SamCoVT commented 1 month ago

I'm fine with 31 for the name length limit - in a block, that would be half of a line for just a single name.

You'll need to update never-native and always-native to turn off the other flag, and right now it is possible to set them both (I believe NN wins in that scenario). I'm also OK with leaving the existing bits as they are and using one of the unused bits.

I'll have to look up how deferred words work - those might need to be declared with a disjoint body if the XT is replaced in the header... nope, they have a jmp to DODEFER in the body and the address is replaced there, so those could have an attached header.

The one downside I see to this is that we lose the ability to native compile words greater than 255 bytes. If Tali is going to be used as a metacompiler, that feature could be important as it might be used to create a full binary in a known RAM area that could then be saved by saving only that RAM area (eg. to run on another machine that DOESN'T have Tali installed). I'm not aware of anyone metacompiling with Tali at the moment, but it is something I'm mildly interested in. I think there are some workarounds if we do end up with a 254 byte native compile limit.

patricksurry commented 1 month ago

The one downside I see to this is that we lose the ability to native compile words greater than 255 bytes.

We could use one of the spare bits to flag 1 vs 2 byte code length and maintain that flexibility (LB = large/long body?). Shouldn't be much extra complexity.

I'll mess around with this over the next couple of weeks. I'm sure it'll take a while to figure out where all the hardwired header offset assumptions are and make them more flexible.

I'll probably do a separate small change to enforce a shorter name length and test that.

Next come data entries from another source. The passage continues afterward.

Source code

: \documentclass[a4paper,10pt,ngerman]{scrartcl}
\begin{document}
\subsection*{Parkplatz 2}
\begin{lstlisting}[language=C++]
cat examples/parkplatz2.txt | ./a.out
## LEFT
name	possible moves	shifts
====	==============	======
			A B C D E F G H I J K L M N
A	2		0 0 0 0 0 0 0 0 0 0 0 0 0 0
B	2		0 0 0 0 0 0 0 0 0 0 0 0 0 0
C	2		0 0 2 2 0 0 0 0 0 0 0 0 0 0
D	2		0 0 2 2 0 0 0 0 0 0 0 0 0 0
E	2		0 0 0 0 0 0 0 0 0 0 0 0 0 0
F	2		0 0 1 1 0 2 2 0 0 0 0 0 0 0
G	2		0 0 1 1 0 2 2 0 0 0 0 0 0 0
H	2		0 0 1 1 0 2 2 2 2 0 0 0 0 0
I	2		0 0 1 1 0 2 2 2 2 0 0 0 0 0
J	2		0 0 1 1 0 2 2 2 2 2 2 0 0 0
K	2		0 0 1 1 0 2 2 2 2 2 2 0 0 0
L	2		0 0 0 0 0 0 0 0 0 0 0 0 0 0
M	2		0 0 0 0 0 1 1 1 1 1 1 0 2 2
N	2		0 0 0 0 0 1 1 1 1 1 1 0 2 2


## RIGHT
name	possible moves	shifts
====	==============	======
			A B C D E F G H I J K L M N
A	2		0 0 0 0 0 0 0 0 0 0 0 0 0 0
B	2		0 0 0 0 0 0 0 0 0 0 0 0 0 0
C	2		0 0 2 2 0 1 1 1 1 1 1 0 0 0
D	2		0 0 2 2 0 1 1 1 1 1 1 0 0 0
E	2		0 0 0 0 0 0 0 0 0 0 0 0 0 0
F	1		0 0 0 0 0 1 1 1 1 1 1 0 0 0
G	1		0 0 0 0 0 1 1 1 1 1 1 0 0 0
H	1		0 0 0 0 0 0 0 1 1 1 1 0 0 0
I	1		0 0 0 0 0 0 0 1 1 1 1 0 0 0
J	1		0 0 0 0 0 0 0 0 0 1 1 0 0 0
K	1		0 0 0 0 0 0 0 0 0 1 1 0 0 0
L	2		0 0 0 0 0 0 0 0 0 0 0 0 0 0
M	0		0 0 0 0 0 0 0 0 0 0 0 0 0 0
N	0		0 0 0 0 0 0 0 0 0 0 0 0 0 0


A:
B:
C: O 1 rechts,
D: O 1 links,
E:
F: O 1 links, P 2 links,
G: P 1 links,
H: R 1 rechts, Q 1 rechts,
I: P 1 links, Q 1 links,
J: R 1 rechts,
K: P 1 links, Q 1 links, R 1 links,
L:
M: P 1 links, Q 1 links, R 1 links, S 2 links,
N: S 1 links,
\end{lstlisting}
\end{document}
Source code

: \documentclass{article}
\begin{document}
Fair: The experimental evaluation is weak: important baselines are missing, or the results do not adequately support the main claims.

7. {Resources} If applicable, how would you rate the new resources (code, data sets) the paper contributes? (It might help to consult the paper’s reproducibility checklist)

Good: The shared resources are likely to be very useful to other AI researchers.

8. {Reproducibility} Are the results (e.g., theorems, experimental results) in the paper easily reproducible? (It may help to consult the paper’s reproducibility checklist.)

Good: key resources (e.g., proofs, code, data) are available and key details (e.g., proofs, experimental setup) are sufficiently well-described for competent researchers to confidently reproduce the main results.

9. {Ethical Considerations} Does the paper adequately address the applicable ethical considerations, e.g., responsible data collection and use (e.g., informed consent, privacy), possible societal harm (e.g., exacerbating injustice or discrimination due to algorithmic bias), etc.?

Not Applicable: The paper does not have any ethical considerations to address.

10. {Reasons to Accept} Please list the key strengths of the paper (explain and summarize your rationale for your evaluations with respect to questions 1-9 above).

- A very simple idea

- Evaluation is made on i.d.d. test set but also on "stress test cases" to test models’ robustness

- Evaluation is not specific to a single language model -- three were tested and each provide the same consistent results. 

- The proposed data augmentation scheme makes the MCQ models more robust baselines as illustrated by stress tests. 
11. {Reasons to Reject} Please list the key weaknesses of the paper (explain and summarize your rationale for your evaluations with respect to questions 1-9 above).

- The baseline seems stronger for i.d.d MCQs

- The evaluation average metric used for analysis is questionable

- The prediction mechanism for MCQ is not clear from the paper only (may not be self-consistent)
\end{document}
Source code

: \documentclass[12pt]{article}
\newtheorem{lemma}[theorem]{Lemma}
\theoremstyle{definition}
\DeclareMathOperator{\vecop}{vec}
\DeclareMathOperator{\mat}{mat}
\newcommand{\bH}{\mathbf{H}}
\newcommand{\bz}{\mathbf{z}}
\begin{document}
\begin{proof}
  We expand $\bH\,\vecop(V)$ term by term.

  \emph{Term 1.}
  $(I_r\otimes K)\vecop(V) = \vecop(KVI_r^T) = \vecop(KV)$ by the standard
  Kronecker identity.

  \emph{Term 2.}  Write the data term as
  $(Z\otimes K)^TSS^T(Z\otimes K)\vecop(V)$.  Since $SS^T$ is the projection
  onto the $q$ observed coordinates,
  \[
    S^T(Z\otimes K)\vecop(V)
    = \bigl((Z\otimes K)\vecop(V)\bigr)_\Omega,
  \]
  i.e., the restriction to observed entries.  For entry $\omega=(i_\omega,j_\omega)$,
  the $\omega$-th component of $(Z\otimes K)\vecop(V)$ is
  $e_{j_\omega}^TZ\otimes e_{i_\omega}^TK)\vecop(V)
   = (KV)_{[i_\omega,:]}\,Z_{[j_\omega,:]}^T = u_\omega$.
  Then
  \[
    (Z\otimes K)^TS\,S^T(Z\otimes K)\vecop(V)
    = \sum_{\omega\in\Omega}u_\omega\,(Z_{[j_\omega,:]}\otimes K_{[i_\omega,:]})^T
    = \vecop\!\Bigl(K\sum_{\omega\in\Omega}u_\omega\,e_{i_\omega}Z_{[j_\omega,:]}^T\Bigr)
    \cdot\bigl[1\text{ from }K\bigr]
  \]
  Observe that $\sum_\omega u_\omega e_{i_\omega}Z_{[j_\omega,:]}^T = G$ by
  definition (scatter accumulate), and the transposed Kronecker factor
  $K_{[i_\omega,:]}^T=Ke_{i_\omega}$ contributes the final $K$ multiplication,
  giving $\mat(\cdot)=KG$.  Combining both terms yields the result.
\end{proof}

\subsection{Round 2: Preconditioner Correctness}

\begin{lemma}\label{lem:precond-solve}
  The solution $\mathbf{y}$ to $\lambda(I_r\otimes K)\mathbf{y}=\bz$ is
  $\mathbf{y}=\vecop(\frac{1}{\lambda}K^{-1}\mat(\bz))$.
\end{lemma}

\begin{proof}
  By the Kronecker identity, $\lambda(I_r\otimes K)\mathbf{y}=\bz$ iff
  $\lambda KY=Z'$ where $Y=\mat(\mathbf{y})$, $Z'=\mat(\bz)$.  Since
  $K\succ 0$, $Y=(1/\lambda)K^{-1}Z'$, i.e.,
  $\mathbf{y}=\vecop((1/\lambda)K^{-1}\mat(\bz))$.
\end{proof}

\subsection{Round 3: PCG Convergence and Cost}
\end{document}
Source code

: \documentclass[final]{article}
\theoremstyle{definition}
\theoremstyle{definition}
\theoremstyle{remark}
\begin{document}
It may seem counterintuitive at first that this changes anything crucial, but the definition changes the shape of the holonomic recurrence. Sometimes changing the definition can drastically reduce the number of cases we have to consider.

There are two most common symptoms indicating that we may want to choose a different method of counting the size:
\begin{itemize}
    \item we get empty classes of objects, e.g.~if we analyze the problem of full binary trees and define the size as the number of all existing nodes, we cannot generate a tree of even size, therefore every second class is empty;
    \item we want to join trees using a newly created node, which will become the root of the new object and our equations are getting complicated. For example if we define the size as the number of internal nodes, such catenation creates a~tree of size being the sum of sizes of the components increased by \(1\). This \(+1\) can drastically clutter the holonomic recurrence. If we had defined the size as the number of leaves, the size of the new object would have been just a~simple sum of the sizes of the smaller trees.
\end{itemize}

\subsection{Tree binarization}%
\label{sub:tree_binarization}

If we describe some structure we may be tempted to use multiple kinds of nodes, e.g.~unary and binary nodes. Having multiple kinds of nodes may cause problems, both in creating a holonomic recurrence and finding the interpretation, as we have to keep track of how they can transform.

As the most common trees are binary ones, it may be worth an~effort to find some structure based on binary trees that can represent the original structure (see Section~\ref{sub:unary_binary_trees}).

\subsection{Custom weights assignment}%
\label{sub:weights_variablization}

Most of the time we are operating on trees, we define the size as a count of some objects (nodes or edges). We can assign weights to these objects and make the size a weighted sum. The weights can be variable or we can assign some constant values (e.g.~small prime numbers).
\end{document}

SamCoVT commented 1 month ago

That seems like a reasonable compromise. I agree with you that the majority of words will be <=255 bytes

SamCoVT commented 3 weeks ago

One note I just realized while looking at your separate pull request using high-bit terminated strings - that's fine for the constant strings in Tali, but the words in the dictionary should allow high-ASCII characters. While the use of them is implementation-dependent according to the standard, it allows use of some non-english languages in the Forth code. Scot, the original author, speaks German and might use a name like Übersquirrel on his system, as that's the name of his single board computer.

That currently works on Tali (except for pasting into a Windows terminal, which is determined to change that first letter to unicode any time I copy/paste - using ALT+220 on numpad works fine, though).